È questo il dibattito centrale circa la cittadinanza italiana, il resto è dialettica. Se nelle scuole si ha paura ad affermare che esiste una cultura italiana e che questa cultura finalizza una identità, la scuola non può essere il terminale di un bel niente. Aggiungo che se a scuola il corpo insegnanti e i dirigenti sono alla mercé dei ragazzi o dei genitori, e il voto in condotta non fa paura, che cittadinanza vuoi assegnare? Il dibattito sullo ius scholae deve entrare nelle scuole prima che nel parlamento: in quelle scuole dove per i troppi stranieri in classe (di culture profondamente differenti tra loro) la didattica va a rilento; in quelle scuole dove si propone di sospendere le lezioni in coincidenza con il Ramadan o dove ai colloqui con gli insegnanti le madri arabe non spiccicano una parola di italiano.

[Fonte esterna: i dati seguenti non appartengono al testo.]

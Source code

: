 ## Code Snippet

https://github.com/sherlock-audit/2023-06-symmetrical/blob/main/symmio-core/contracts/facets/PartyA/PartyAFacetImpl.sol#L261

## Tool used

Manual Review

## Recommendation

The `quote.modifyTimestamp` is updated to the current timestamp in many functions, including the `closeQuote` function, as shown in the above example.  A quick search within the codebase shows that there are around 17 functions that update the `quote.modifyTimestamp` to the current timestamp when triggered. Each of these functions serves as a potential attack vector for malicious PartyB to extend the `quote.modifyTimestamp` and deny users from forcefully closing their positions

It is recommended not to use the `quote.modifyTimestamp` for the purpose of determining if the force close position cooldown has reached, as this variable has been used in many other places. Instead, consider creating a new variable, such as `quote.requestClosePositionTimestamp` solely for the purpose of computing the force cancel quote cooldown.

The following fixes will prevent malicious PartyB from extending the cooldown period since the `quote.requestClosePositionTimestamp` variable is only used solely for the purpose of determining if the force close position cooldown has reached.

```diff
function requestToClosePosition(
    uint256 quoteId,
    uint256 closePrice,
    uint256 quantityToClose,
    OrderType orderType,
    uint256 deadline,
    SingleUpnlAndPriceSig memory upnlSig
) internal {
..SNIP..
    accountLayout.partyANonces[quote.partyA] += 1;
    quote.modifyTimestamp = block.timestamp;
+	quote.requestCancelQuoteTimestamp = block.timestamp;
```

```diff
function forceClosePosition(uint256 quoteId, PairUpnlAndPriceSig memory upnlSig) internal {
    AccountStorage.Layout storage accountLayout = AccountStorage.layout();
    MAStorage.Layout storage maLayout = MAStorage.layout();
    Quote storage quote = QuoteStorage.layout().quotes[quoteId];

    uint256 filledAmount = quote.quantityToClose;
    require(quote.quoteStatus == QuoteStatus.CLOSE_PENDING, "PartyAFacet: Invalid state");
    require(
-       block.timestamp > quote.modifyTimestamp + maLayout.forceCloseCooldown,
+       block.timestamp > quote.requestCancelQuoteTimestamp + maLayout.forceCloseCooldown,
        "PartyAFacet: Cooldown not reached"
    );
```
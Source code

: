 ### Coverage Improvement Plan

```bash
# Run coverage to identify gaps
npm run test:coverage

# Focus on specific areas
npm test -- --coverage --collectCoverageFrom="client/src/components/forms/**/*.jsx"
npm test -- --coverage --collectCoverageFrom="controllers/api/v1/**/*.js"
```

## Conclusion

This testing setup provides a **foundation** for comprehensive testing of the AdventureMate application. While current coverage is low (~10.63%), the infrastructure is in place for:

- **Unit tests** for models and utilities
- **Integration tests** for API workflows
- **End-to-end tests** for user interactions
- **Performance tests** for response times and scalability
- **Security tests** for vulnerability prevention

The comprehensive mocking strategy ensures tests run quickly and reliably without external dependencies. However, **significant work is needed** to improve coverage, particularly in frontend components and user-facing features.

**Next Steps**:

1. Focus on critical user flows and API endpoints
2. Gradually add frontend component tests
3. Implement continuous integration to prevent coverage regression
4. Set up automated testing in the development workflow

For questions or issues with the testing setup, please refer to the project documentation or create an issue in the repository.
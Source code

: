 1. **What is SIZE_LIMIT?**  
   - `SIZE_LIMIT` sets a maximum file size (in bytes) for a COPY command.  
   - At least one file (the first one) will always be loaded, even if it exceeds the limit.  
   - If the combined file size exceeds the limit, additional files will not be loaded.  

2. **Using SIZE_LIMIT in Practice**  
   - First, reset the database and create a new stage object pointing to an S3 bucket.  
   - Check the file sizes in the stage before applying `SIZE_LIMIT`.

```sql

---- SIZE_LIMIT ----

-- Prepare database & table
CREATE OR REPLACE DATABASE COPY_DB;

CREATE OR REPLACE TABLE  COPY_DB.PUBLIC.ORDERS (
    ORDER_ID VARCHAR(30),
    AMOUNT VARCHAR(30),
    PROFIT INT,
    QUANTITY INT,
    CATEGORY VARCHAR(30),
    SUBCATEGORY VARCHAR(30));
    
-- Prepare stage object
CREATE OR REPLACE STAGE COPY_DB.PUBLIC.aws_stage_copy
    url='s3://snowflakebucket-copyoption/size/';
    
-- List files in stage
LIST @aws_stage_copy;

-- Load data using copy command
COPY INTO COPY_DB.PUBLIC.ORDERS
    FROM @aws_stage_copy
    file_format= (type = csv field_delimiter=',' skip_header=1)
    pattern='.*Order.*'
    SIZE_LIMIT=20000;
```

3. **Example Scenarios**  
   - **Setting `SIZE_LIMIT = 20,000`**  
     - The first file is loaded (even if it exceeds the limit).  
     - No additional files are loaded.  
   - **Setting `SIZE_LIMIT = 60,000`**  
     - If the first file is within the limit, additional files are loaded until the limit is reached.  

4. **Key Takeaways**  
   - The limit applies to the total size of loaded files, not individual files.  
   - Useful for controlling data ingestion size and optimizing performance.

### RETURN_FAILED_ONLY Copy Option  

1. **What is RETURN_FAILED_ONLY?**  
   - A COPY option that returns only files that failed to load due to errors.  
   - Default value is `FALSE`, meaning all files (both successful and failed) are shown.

Sarebbe bene che (anche) i cattolici riaffermassero il senso culturale di riferimento che non significa confinarsi all’ora di religione ma raccontare il senso del sacro che trovi nella pittura, nella scultura, nella letteratura, nella musica. Persino nella geografia dove i nomi dei santi sono i nomi dei Comuni. L’identità nazionale passa dalla scuola.